(SUPPLIED MATERIAL begins)

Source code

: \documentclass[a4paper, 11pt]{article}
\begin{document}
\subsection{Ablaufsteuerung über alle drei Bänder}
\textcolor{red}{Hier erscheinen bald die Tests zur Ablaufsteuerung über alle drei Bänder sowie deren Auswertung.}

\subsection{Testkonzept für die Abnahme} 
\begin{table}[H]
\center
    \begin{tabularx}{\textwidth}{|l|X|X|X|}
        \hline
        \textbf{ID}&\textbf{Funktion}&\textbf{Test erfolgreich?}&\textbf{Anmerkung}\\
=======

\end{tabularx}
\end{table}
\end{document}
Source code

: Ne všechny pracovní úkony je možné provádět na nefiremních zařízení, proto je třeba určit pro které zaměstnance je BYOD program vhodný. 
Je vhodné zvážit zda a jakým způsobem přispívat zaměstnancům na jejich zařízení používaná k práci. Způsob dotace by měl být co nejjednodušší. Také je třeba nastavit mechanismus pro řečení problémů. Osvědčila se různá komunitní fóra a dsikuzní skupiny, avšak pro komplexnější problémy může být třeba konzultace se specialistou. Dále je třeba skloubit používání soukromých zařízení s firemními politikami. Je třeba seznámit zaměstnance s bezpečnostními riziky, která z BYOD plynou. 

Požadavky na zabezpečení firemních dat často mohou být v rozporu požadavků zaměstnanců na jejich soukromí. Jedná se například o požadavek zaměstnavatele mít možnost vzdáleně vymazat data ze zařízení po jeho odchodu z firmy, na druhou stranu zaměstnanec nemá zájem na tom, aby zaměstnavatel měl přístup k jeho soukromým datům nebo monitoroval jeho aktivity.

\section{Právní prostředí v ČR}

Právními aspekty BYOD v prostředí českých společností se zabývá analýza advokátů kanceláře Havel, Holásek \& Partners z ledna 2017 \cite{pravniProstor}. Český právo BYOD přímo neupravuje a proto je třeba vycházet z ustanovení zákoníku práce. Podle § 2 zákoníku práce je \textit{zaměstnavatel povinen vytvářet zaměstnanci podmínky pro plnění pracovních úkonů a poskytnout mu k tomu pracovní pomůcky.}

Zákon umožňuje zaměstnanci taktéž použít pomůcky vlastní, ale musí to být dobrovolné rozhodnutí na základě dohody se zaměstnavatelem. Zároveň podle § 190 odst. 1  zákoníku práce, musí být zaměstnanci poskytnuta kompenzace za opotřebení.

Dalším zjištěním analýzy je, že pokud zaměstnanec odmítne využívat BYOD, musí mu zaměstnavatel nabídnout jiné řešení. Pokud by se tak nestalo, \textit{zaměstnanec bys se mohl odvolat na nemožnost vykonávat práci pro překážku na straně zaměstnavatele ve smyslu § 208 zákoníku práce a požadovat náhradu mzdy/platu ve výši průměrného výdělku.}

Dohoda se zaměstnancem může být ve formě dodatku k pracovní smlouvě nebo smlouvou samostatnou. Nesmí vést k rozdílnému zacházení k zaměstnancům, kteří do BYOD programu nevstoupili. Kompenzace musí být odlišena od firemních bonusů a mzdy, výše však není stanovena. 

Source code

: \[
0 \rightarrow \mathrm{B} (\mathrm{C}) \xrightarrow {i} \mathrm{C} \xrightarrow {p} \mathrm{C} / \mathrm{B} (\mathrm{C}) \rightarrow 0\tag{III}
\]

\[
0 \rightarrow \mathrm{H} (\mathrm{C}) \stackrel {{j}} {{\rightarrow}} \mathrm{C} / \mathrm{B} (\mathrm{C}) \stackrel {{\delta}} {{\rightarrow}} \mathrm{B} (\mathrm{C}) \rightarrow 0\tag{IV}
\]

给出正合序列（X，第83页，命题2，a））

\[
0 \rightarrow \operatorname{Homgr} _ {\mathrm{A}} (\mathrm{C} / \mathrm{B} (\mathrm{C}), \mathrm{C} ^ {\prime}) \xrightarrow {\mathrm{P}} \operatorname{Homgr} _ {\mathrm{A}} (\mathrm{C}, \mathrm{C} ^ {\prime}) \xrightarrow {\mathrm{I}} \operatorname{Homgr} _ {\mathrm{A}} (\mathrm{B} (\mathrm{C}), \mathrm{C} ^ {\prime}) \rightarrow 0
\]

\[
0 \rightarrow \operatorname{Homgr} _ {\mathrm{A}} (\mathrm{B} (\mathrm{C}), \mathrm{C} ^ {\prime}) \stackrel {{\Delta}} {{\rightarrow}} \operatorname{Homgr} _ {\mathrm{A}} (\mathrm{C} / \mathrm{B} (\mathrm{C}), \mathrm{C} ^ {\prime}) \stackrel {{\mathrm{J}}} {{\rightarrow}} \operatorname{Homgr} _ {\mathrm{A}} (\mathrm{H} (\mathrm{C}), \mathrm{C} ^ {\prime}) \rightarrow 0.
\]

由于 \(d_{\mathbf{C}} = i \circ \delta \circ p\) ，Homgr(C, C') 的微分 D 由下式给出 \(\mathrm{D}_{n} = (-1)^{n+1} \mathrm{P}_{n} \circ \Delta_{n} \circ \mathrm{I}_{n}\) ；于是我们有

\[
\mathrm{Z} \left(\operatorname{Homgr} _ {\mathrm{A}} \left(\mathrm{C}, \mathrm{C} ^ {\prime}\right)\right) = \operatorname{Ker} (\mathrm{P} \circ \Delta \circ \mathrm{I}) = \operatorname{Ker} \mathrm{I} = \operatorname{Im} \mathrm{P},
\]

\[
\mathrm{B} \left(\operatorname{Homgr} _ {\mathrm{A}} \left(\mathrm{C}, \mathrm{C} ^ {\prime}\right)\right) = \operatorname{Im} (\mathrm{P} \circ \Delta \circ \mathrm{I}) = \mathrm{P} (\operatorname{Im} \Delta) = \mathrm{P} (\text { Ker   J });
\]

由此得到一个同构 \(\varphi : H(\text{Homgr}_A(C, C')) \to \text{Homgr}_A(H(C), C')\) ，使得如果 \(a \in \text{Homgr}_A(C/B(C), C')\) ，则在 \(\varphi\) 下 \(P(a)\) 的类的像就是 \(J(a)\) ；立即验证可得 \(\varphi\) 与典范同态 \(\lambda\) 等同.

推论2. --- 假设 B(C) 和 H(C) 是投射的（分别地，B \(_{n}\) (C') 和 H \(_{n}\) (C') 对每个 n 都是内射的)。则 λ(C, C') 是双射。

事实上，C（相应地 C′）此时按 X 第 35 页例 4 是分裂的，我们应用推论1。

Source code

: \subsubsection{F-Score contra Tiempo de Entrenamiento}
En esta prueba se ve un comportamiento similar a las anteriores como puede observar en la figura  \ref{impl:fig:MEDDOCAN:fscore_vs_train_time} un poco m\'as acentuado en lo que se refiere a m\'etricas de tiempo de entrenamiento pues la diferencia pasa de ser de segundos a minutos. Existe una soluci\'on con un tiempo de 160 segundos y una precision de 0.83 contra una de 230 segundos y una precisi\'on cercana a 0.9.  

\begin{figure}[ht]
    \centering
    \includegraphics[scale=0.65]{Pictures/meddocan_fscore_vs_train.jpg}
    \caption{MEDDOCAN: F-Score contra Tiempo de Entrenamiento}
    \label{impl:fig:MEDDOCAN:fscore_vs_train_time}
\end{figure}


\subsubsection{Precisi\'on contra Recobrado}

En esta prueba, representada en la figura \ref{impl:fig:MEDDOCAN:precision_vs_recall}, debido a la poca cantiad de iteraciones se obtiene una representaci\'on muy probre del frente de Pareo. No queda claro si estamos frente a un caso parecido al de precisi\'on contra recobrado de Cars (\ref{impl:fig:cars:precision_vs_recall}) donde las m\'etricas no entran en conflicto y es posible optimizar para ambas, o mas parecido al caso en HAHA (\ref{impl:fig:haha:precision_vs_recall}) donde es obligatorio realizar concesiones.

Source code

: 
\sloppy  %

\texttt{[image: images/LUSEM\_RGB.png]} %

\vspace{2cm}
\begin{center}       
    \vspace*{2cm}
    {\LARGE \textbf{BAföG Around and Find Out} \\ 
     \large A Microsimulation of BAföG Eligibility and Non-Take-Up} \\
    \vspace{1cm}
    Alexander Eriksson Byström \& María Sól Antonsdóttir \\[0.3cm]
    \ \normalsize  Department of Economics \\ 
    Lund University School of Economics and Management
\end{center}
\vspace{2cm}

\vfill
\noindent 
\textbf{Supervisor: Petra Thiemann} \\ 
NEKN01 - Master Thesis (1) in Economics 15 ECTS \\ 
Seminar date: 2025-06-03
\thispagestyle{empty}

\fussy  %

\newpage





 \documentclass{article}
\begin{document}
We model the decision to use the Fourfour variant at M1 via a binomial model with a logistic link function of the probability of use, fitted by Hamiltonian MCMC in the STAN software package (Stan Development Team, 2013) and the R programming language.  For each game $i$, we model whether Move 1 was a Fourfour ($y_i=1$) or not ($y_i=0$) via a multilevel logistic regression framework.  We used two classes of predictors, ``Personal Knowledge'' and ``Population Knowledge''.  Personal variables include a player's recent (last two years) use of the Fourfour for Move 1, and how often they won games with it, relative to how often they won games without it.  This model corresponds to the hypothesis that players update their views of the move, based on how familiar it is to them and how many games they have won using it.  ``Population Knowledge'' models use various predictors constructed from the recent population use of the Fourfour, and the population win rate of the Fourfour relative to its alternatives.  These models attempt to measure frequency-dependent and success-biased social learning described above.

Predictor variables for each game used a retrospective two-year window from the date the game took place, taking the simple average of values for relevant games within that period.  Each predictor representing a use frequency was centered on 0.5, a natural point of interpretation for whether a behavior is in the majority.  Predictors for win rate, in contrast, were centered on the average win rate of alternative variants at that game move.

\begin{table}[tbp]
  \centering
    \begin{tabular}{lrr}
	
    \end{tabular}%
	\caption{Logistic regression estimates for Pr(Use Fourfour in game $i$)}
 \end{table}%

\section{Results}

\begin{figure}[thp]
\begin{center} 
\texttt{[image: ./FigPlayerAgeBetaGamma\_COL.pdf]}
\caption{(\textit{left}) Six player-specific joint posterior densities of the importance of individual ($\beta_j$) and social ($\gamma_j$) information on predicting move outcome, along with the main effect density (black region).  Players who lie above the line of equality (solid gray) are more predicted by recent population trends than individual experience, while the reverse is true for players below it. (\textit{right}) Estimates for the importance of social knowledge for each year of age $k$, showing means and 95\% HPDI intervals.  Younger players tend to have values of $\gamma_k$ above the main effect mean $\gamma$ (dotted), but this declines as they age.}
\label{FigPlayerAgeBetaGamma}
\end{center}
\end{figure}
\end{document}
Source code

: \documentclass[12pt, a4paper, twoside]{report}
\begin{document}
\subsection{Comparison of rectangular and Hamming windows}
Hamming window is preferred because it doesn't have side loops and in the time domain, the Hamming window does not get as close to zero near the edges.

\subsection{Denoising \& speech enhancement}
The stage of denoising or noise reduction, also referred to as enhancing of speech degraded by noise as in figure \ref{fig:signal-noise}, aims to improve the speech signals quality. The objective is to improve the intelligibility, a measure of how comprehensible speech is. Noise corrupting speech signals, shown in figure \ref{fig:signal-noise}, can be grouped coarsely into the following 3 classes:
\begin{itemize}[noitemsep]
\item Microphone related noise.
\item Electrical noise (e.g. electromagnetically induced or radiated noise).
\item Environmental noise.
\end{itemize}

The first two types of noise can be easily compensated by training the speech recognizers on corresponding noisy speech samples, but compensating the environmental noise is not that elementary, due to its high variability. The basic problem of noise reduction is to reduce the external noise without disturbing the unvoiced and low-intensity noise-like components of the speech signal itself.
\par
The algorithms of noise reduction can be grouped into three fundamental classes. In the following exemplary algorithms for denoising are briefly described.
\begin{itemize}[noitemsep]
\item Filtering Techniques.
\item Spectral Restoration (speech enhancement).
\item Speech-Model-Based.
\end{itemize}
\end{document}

(SUPPLIED MATERIAL ends)

§ **YOUR INSTRUCTIONS**: Show all lines above containing "prostředí".

§ **WRITTEN ANSWER**:
\section{Právní prostředí v ČR}
Právními aspekty BYOD v prostředí českých společností se zabývá analýza advokátů kanceláře Havel, Holásek \& Partners z ledna 2017 \cite{pravniProstor}. Český právo BYOD přímo neupravuje a proto je třeba vycházet z ustanovení zákoníku práce. Podle § 2 zákoníku práce je \textit{zaměstnavatel povinen vytvářet zaměstnanci podmínky pro plnění pracovních úkonů a poskytnout mu k tomu pracovní pomůcky.}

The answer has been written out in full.